Embedded CMS

What is a CMS?

An organization often has to manage a large number of documents, such as bills, transport documents, technical documentation, production orders and so forth. This large amount of documents would require a lower storage space and would be more easily retrieved if they were digitalized. For instance, bills coming from vendors could be scanned and converted to an electronic format, other documents could be created directly in a digitalized version, through some office applications or other information systems. When such a scenario occurs, there is the need to store several gigabytes of documents in an efficient way, indexing them through ad hoc criterias, which can change according to the document type.
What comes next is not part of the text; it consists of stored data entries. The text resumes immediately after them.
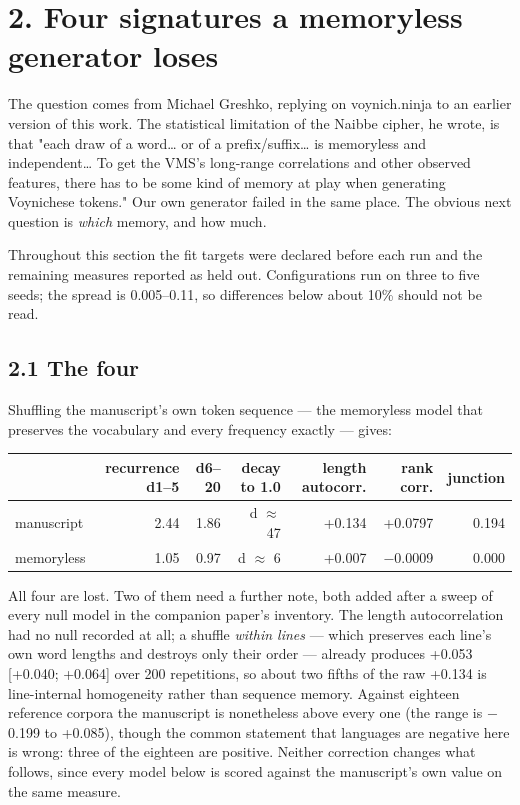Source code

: \documentclass[11pt,a4paper]{article}
\begin{document}
\section*{2. Four signatures a memoryless generator loses}


The question comes from Michael Greshko, replying on voynich.ninja to an earlier version of this work. The statistical limitation of the Naibbe cipher, he wrote, is that "each draw of a word\ldots{} or of a prefix/suffix\ldots{} is memoryless and independent\ldots{} To get the VMS's long-range correlations and other observed features, there has to be some kind of memory at play when generating Voynichese tokens." Our own generator failed in the same place. The obvious next question is \emph{which} memory, and how much.


Throughout this section the fit targets were declared before each run and the remaining measures reported as held out. Configurations run on three to five seeds; the spread is 0.005--0.11, so differences below about 10\% should not be read.


\subsection*{2.1 The four}


Shuffling the manuscript's own token sequence --- the memoryless model that preserves the vocabulary and every frequency exactly --- gives:


\begin{table}[htbp]\centering\small
\begin{tabular}{@{}lrrrrrr@{}}
\toprule
 & recurrence d1--5 & d6--20 & decay to 1.0 & length autocorr. & rank corr. & junction \\
\midrule
manuscript & 2.44 & 1.86 & d $\approx$ 47 & +0.134 & +0.0797 & 0.194 \\
memoryless & 1.05 & 0.97 & d $\approx$ 6 & +0.007 & $-$0.0009 & 0.000 \\
\bottomrule
\end{tabular}
\end{table}


All four are lost. Two of them need a further note, both added after a sweep of every null model in the companion paper's inventory. The length autocorrelation had no null recorded at all; a shuffle \emph{within lines} --- which preserves each line's own word lengths and destroys only their order --- already produces +0.053 [+0.040; +0.064] over 200 repetitions, so about two fifths of the raw +0.134 is line-internal homogeneity rather than sequence memory. Against eighteen reference corpora the manuscript is nonetheless above every one (the range is $-$0.199 to +0.085), though the common statement that languages are negative here is wrong: three of the eighteen are positive. Neither correction changes what follows, since every model below is scored against the manuscript's own value on the same measure.
\end{document}
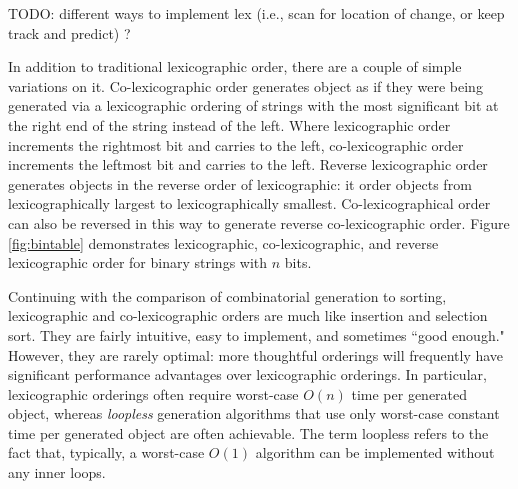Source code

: TODO: different ways to implement lex (i.e., scan for location of change, or keep track and predict) ? 

In addition to traditional lexicographic order, there are a couple of simple variations on it. Co-lexicographic order generates object as if they were being generated via a lexicographic ordering of strings with the most significant bit at the right end of the string instead of the left.  Where lexicographic order increments the rightmost bit and carries to the left, co-lexicographic order increments the leftmost bit and carries to the left. Reverse lexicographic order generates objects in the reverse order of lexicographic: it order objects from lexicographically largest to lexicographically smallest. Co-lexicographical order can also be reversed in this way to generate reverse co-lexicographic order. Figure \ref{fig:bintable} demonstrates lexicographic, co-lexicographic, and reverse lexicographic order for binary strings with $n$ bits.

Continuing with the comparison of combinatorial generation to sorting, lexicographic and co-lexicographic orders are much like insertion and selection sort.  They are fairly intuitive, easy to implement, and sometimes ``good enough."  However, they are rarely optimal: more thoughtful orderings will frequently have significant performance advantages over lexicographic orderings. In particular, lexicographic orderings often require worst-case $O(n)$ time per generated object, whereas \emph{loopless} generation algorithms that use only worst-case constant time per generated object are often achievable. The term loopless refers to the fact that, typically, a worst-case $O(1)$ algorithm can be implemented without any inner loops.

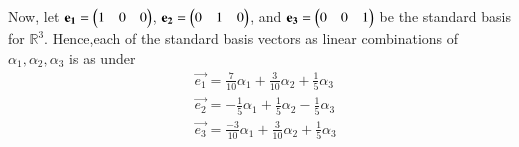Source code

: Now, let $\mathbf{e_1} = \begin{pmatrix}1 & 0 & 0 \end{pmatrix}$, $\mathbf{e_2} = \begin{pmatrix}0 & 1 & 0 \end{pmatrix}$, and $\mathbf{e_3} = \begin{pmatrix}0 & 0 & 1 \end{pmatrix}$ be the standard basis for $\mathbb{R}^3$. Hence,each of the standard basis vectors as linear combinations of $\alpha_1, \alpha_2, \alpha_3$ is as under
\begin{align}
& \vec{e_1} = \frac{7}{10}\alpha_1 +\frac{3}{10} \alpha_2+\frac{1}{5}\alpha_3\\ 
& \vec{e_2} = -\frac{1}{5}\alpha_1 +\frac{1}{5} \alpha_2 -\frac{1}{5} \alpha_3 \\
& \vec{e_3} = \frac{-3}{10}\alpha_1 + \frac{3}{10} \alpha_2+\frac{1}{5}\alpha_3 
\end{align}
Moreover, they must be searched quickly and efficiently, that is to say, through specific search policies, like the navigation of a documents hierarchy, composed of categories and sub categories or by looking up documents using custom fields, such as the document title, author, creation date, etc. Another very helpful feature is the ability to search for a document based on its content, starting from a group of words to find inside the document. Finally, since that gigantic quantity of data is strategic for a company, it is essential to create a backup of it, in order to ensure the restoring of the duplicated data in case of loss of data due to hardware failures or software malfunctions. What just described is normally part of a system called Content Management System (CMS).

Every organization should have an information system including a CMS module or, as an alternative, it should add a stand alone CMS system if it is not supported by the main I.S., since its presence allows to take advantage of what described above.
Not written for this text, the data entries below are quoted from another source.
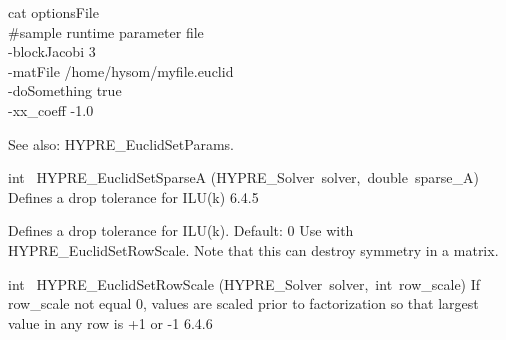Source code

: \documentclass{article}
\begin{document}
\begin{cxxentry}
\begin{cxxentry}
\begin{cxxfunction}
\begin{cxxdoc}
\>cat optionsFile \\
\#sample runtime parameter file \\
-blockJacobi 3 \\
-matFile     /home/hysom/myfile.euclid \\
-doSomething true \\
-xx\_coeff -1.0

See also: HYPRE\_EuclidSetParams.


\end{cxxdoc}
\end{cxxfunction}
\begin{cxxfunction}
{int\ }
        {HYPRE\_EuclidSetSparseA}
        {(HYPRE\_Solver\ solver,\ double\ sparse\_A)}
        {
Defines a drop tolerance for ILU(k)}
        {6.4.5}
\begin{cxxdoc}

Defines a drop tolerance for ILU(k). Default: 0
Use with HYPRE\_EuclidSetRowScale. 
Note that this can destroy symmetry in a matrix.
\end{cxxdoc}
\end{cxxfunction}
\begin{cxxfunction}
{int\ }
        {HYPRE\_EuclidSetRowScale}
        {(HYPRE\_Solver\ solver,\ int\ row\_scale)}
        {
If row\_scale not equal 0, values are scaled prior to factorization
so that largest value in any row is +1 or -1}
        {6.4.6}
\begin{cxxdoc}


\end{cxxdoc}
\end{cxxfunction}
\end{cxxentry}
\end{cxxentry}
\end{document}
Platform CMS main features

Platform Enterprise Edition (from version 5.2) provides a basic CMS, including the following features:

  • a CMS engine, through which it can store and retrieve documents, using a UUID identifier for each document

  • organization of documents in folders

  • definition of metadata for each document type, stored in a specific folder

  • optional support for versioned documents, i.e. the simultaneous storage of all versions for the same document name

  • optimized for storaging up to 16 billions documents (in the server file system)

  • definition of any number of filtering/sorting conditions for documents

  • upload/download/preview of documents

  • bulk import of documents from an external FTP server or from the server file system, combined with a CSV file containing metadata linked to files

  • optional backup of documents in input folders

  • custom logic (expressed as server-side javascript actions), which can be executed before importing every row in the CSV, in order to perform additional checking and optionally skip the row importing

  • custom logic (expressed as server-side javascript actions), which can be executed just after importing a row in the CSV, in order to perform additional enquiry and fill data for the same record

How to use it

The CMS module is fully integrated with the rest of the Platform and is based on the availability of one or more database tables, used to store the metadata linked to the imported documents. The constraint to respect in order to make it working, is the definition of a field in the table used to maintain the document metadata. Such a field must be a text field having a length of at least 36 characters and will be used to store the UUID (universal unique identifier), identifying a specific file. In this way, every record is linked to a specific document. Once designing and created one or more tables, representing your document types and used to store the corresponding metadata, the next step is executing the reverse engineering process and let Platform define the data models for each tables. At the same time, Platform will create also a series of business components, useful to fetch a list of documents and a single document.

Defining a document type (model) It is up to you the definition of the primary key for each table: independently from the primary key, you have to include a special field for storing the UUID. When defining the data model, you can also activate the versioning of files or not: in the data model detail you can enable/disable this feature using the “ Manage versioned files ” check-box. When enabled, each time a new version of the same document is uploaded, it will become the current version, but it does not replace the previous one: previous versions are maintained as well, and can be retrieved when needed, through the file detail window.

When defining the data model, you can also activate the ACL checking or not: in the data model detail you can enable/disable this feature using the “ Manage ACL for files ” check-box. When enabled, uploaded files will be secured and only allowed users can access to them: operations like showing, uploading for the first time/next times, deleting will be granted according to the role assigned to the document type. That means that uploaded documents have a specific role assigned and only users having the same role will be enabled to access such file.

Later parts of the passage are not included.